After we left Scituate, we had a pretty boring motor all the way to Newport. Which, all things considered, is ok, I would rather a boring motor than bashing into the cross chop coming out of the canal for 2 hours. The most notable event was that when we were about 10 miles from Newport, at about 1930 or so in the evening, 4 benevolent dolphins came up to play in our bow wake. Before they would breech, they would be illuminated by the luminescent plankton, which made them look pretty amazing. They hung out with us for half an hour or so, and Alex, Nathan and I took turns watching them. The other thing of note, was that the radar still wouldn’t work but we calibrated the autopilot after much deliberation and now have a functional extra person. We named the autopilot Heffe’ as he is pretty much in charge of the boat, plus he works hard.

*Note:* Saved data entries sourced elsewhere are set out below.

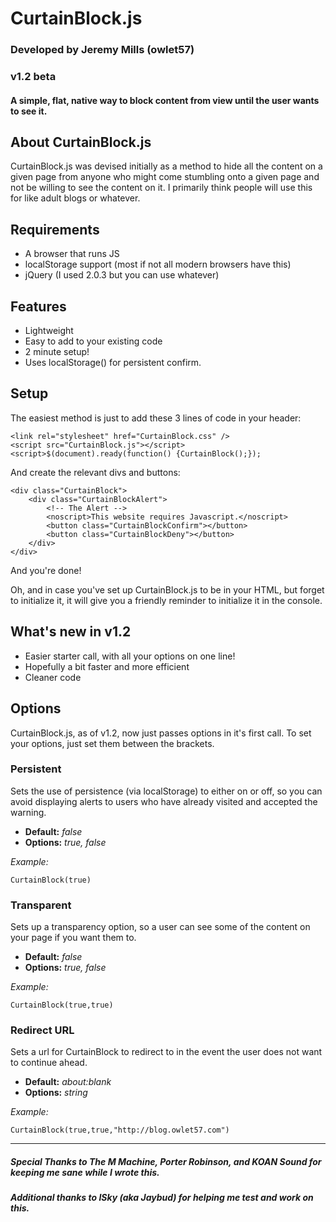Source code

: # CurtainBlock.js
### Developed by Jeremy Mills (owlet57)
### v1.2 beta
#### A simple, flat, native way to block content from view until the user wants to see it.

## About CurtainBlock.js

CurtainBlock.js was devised initially as a method to hide all the content on a given page from anyone who might come stumbling onto a given page and not be willing to see the content on it. I primarily think people will use this for like adult blogs or whatever.

## Requirements

* A browser that runs JS
* localStorage support (most if not all modern browsers have this)
* jQuery (I used 2.0.3 but you can use whatever)

## Features

* Lightweight
* Easy to add to your existing code
* 2 minute setup!
* Uses localStorage() for persistent confirm.

## Setup

The easiest method is just to add these 3 lines of code in your header:

    <link rel="stylesheet" href="CurtainBlock.css" />
	<script src="CurtainBlock.js"></script>
	<script>$(document).ready(function() {CurtainBlock();});

And create the relevant divs and buttons:

	<div class="CurtainBlock">
		<div class="CurtainBlockAlert">
			<!-- The Alert -->
			<noscript>This website requires Javascript.</noscript>
			<button class="CurtainBlockConfirm"></button>
			<button class="CurtainBlockDeny"></button>
		</div>
	</div>

And you're done!

Oh, and in case you've set up CurtainBlock.js to be in your HTML, but forget to initialize it, it will give you a friendly reminder to initialize it in the console.

## What's new in v1.2

* Easier starter call, with all your options on one line!
* Hopefully a bit faster and more efficient
* Cleaner code

## Options

CurtainBlock.js, as of v1.2, now just passes options in it's first call.  To set your options, just set them between the brackets.

### Persistent

Sets the use of persistence (via localStorage) to either on or off, so you can avoid displaying alerts to users who have already visited and accepted the warning.

* **Default:** *false*
* **Options:** *true, false*

*Example:*
	
	CurtainBlock(true)

### Transparent

Sets up a transparency option, so a user can see some of the content on your page if you want them to.

* **Default:** *false*
* **Options:** *true, false*

*Example:*
	
	CurtainBlock(true,true)

### Redirect URL

Sets a url for CurtainBlock to redirect to in the event the user does not want to continue ahead.

* **Default:** *about:blank*
* **Options:** *string*

*Example:*

	CurtainBlock(true,true,"http://blog.owlet57.com")

*** 

##### Special Thanks to The M Machine, Porter Robinson, and KOAN Sound for keeping me sane while I wrote this.
##### Additional thanks to ISky (aka Jaybud) for helping me test and work on this.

After fighting the current for some time to get into Newport, we dropped the hook near Fort Adams. In the morning we realized that what we thought were no wake buoys were actually submerged cable buoys. Great. But we managed to not pull the cable up and the new windlass passed its first anchor operational test. We dropped Alex off at the fuel dock and traded him for some diesel then turned to and made way for Block Island. On the way we taught Heffe’ how to sail and not just motor. Block Island looked like a sweet little anchorage. We tried to find a place to prepare for today’s blow. We had full batteries so we tried out the inverter/rice cooker operation and it went really well. Plus it was supposed to be windy enough that Jocelyn would recharge the 50 amps that dinner cost. Cocktail hour followed by building a tent and a pseudo-hobo fire to keep warm allowed us to sleep.

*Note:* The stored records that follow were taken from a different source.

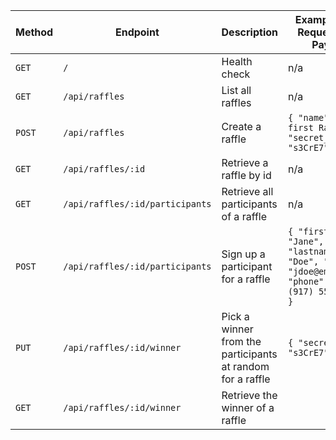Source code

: <table>
<thead>
<tr>
<th>Method</th>
<th>Endpoint</th>
<th>Description</th>
<th>Example JSON Request Body Payload</th>
</tr>
</thead>
<tbody>
<tr>
<td><code>GET</code></td>
<td><code>/</code></td>
<td>Health check</td>
<td>n/a</td>
</tr>
<tr>
<td><code>GET</code></td>
<td><code>/api/raffles</code></td>
<td>List all raffles</td>
<td>n/a</td>
</tr>
<tr>
<td><code>POST</code></td>
<td><code>/api/raffles</code></td>
<td>Create a raffle</td>
<td><code>{ "name": "My first Raffle", "secret_token": "s3CrE7" }</code></td>
</tr>
<tr>
<td><code>GET</code></td>
<td><code>/api/raffles/:id</code></td>
<td>Retrieve a raffle by id</td>
<td>n/a</td>
</tr>
<tr>
<td><code>GET</code></td>
<td><code>/api/raffles/:id/participants</code></td>
<td>Retrieve all participants of a raffle</td>
<td>n/a</td>
</tr>
<tr>
<td><code>POST</code></td>
<td><code>/api/raffles/:id/participants</code></td>
<td>Sign up a participant for a raffle</td>
<td><code>{ "firstname": "Jane", "lastname": "Doe", "email": "jdoe@email.com", "phone": "+1 (917) 555-1234", }</code></td>
</tr>
<tr>
<td><code>PUT</code></td>
<td><code>/api/raffles/:id/winner</code></td>
<td>Pick a winner from the participants at random for a raffle</td>
<td><code>{ "secret_token": "s3CrE7" }</code></td>
</tr>
<tr>
<td><code>GET</code></td>
<td><code>/api/raffles/:id/winner</code></td>
<td>Retrieve the winner of a raffle</td>
<td></td>
</tr>
</tbody>
</table>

The wind picked up around 2 am which led to a sleepless night for me. I eventually fell back asleep after I felt we were secure, but around 8 am a banging halyard woke me up, it was hard to get up and fix it considering how cold it was. When I got up though, I found that we were dragging anchor in the increased wind. Up it went, and we motored around awhile to reset the hook, just a little further in than we had been. Way to start the morning. Also, Jocelyn sounding like she was beating her self stupider so Nathan went out to fix her. Turns out he forgot to wire the ground and they had a little fight. I think she and Nathan are secretly dating. After awhile he fixed the grounding issue and she has been really happy. We have no idea how other stuff was working though. But after that, she happily charged up the batteries from the rice cooker operation.
The day has been really windy and otherwise uneventful. We met another cruiser. We dropped a second anchor and set two anchor alarms, hopefully that will help me sleep. No dragging after we put 75 feet of ¼ inch chain on the ground as well as another 25 feet of 3/8ths. Hopefully we don’t go anywhere else. We are hoping to leave for maybe Cape May Friday. Nothing else of interest, except just now, for some strange reason the Nathan alarm (AKA man over board) sounded, but he was in the cabin. Turns out after furious troubleshooting to make it stop that it was actually the carbon monoxide monitor going off from the alcohol heater. It has the exact same tone as the Nathan alarm, weird. Battery removed and we are sleepy.